> **Activity**: Your task is to copy every line of the entries that contains "word".

-- Opening Marker --

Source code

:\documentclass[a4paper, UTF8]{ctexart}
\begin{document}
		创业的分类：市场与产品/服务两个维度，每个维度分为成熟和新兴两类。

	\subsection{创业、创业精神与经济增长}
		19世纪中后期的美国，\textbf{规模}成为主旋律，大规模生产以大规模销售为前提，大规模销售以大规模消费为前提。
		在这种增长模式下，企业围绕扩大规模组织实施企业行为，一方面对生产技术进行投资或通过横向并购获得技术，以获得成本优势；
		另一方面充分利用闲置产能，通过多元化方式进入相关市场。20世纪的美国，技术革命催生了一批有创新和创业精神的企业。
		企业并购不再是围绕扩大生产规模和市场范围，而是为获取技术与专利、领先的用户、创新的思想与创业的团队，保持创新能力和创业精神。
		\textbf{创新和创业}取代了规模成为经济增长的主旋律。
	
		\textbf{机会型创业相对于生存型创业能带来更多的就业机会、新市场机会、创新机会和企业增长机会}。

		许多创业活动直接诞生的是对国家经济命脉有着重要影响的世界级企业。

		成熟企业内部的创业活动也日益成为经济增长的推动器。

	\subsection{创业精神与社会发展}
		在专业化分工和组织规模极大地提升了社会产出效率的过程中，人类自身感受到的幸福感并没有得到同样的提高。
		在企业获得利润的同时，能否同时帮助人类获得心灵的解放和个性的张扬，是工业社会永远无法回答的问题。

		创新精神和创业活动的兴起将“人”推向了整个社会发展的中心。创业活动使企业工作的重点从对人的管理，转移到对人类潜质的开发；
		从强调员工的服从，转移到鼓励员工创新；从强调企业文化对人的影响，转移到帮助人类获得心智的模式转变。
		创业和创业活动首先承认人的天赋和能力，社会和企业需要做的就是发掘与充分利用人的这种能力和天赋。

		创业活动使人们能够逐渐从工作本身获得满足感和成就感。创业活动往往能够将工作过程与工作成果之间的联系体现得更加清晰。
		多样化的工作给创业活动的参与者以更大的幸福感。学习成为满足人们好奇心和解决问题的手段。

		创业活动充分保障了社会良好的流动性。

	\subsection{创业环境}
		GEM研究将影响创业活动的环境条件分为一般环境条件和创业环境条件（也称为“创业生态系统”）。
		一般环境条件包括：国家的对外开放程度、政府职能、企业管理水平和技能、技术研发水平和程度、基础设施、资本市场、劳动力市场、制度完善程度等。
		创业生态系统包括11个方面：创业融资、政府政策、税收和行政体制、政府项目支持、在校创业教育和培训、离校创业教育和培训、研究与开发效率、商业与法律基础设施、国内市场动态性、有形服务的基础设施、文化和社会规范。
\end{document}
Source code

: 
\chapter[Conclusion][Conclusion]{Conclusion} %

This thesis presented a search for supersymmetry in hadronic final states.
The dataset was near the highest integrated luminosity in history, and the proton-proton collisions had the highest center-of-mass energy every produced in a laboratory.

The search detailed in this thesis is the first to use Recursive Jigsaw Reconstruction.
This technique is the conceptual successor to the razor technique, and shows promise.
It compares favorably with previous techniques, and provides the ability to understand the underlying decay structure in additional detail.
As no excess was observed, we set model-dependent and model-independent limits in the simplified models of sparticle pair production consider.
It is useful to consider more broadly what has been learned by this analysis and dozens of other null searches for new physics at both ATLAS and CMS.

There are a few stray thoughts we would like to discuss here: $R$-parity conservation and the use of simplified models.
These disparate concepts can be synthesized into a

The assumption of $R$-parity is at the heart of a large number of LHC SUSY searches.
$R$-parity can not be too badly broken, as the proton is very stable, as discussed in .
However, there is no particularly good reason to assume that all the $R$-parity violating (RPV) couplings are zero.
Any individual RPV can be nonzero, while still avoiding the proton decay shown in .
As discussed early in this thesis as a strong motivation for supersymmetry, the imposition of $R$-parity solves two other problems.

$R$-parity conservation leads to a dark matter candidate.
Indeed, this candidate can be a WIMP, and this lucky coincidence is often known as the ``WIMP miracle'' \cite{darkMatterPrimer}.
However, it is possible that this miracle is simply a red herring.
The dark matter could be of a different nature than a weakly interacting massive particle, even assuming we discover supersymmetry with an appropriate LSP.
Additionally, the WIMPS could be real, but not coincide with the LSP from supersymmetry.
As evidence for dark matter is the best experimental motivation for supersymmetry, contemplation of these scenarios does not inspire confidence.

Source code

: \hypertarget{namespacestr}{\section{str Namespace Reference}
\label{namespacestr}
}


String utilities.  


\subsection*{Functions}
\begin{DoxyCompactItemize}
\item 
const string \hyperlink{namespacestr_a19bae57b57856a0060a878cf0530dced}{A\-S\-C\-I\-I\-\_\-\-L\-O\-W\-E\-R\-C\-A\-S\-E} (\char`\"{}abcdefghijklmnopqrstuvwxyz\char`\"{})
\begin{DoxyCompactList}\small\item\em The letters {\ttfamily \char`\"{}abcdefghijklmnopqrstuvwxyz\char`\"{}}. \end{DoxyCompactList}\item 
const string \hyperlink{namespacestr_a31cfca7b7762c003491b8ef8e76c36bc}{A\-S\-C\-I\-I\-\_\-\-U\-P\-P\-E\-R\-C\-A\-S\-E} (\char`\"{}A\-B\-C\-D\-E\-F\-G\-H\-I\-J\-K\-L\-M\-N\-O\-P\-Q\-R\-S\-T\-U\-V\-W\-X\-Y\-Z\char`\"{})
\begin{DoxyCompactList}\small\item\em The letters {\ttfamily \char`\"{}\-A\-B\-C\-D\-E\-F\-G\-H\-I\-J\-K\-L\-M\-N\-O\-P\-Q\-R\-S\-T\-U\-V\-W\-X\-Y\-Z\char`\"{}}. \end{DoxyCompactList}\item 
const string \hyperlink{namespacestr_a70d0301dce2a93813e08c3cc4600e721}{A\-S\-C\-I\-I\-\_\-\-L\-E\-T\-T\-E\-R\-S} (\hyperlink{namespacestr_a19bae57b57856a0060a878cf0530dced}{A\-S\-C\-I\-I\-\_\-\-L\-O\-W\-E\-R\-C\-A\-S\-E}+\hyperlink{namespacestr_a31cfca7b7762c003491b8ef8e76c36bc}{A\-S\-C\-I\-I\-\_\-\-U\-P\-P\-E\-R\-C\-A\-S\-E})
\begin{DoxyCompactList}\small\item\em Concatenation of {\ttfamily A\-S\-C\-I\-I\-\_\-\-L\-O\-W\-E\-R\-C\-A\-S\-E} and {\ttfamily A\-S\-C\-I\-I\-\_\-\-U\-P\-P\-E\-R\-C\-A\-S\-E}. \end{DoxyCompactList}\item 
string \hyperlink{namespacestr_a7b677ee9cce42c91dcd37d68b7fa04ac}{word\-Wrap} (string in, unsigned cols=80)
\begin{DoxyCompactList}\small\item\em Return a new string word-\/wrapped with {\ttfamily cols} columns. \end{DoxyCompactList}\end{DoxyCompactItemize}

-- Closing Marker --

> **Final answer**:
string \hyperlink{namespacestr_a7b677ee9cce42c91dcd37d68b7fa04ac}{word\-Wrap} (string in, unsigned cols=80)
\begin{DoxyCompactList}\small\item\em Return a new string word-\/wrapped with {\ttfamily cols} columns. \end{DoxyCompactList}\end{DoxyCompactItemize}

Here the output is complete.